*** Opening of INPUT FOR THIS TASK ***

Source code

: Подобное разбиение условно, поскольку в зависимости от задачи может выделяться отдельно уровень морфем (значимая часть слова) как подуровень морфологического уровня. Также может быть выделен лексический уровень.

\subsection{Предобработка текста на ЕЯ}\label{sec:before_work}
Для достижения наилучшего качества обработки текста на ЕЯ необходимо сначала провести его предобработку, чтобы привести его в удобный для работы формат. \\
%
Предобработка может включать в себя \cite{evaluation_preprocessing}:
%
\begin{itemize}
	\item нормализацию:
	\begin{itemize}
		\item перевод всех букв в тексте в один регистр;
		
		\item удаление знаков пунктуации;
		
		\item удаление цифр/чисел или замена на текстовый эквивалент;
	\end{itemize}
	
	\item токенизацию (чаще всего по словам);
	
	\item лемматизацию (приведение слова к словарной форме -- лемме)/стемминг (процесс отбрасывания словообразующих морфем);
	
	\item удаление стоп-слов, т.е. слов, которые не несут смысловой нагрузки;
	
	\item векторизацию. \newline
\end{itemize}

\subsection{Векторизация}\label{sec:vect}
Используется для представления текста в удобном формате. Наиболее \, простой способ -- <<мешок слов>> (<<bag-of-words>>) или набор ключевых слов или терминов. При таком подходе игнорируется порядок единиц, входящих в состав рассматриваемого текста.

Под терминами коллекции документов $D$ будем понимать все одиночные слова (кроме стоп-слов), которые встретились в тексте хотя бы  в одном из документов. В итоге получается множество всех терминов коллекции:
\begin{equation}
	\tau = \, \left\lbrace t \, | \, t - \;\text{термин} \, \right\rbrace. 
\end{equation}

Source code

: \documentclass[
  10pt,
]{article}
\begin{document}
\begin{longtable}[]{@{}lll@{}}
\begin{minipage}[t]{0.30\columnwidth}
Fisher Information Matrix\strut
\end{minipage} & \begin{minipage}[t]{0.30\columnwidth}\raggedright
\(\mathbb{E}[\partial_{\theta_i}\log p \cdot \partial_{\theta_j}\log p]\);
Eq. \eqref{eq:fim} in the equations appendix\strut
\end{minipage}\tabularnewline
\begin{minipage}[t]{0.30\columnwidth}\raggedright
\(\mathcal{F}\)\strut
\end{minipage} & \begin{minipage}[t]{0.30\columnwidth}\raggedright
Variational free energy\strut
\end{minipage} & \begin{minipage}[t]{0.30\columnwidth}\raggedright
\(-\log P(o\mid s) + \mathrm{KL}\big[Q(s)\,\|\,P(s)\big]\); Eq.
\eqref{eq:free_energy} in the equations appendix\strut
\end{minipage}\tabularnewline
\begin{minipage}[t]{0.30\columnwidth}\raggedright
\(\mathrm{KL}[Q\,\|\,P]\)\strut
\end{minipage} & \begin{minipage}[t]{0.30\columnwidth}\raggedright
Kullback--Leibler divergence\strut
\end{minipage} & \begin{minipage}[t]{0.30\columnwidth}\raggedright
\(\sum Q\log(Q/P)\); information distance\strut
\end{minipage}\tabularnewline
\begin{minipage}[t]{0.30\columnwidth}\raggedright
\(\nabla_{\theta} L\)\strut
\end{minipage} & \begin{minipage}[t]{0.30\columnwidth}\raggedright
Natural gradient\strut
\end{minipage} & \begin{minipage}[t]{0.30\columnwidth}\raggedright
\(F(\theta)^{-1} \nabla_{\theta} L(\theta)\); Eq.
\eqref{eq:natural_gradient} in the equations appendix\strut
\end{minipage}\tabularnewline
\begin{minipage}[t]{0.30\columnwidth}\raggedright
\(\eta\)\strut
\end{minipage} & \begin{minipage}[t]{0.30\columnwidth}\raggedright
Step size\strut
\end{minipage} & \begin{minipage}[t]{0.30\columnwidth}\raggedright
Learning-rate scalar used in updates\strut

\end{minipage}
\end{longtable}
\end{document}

*** Close of INPUT FOR THIS TASK ***

> **ASSIGNMENT**
Scan the material above for the string "морфем" and report each line where you find it.

> **COMPLETED TASK**
: Подобное разбиение условно, поскольку в зависимости от задачи может выделяться отдельно уровень морфем (значимая часть слова) как подуровень морфологического уровня. Также может быть выделен лексический уровень.
	\item лемматизацию (приведение слова к словарной форме -- лемме)/стемминг (процесс отбрасывания словообразующих морфем);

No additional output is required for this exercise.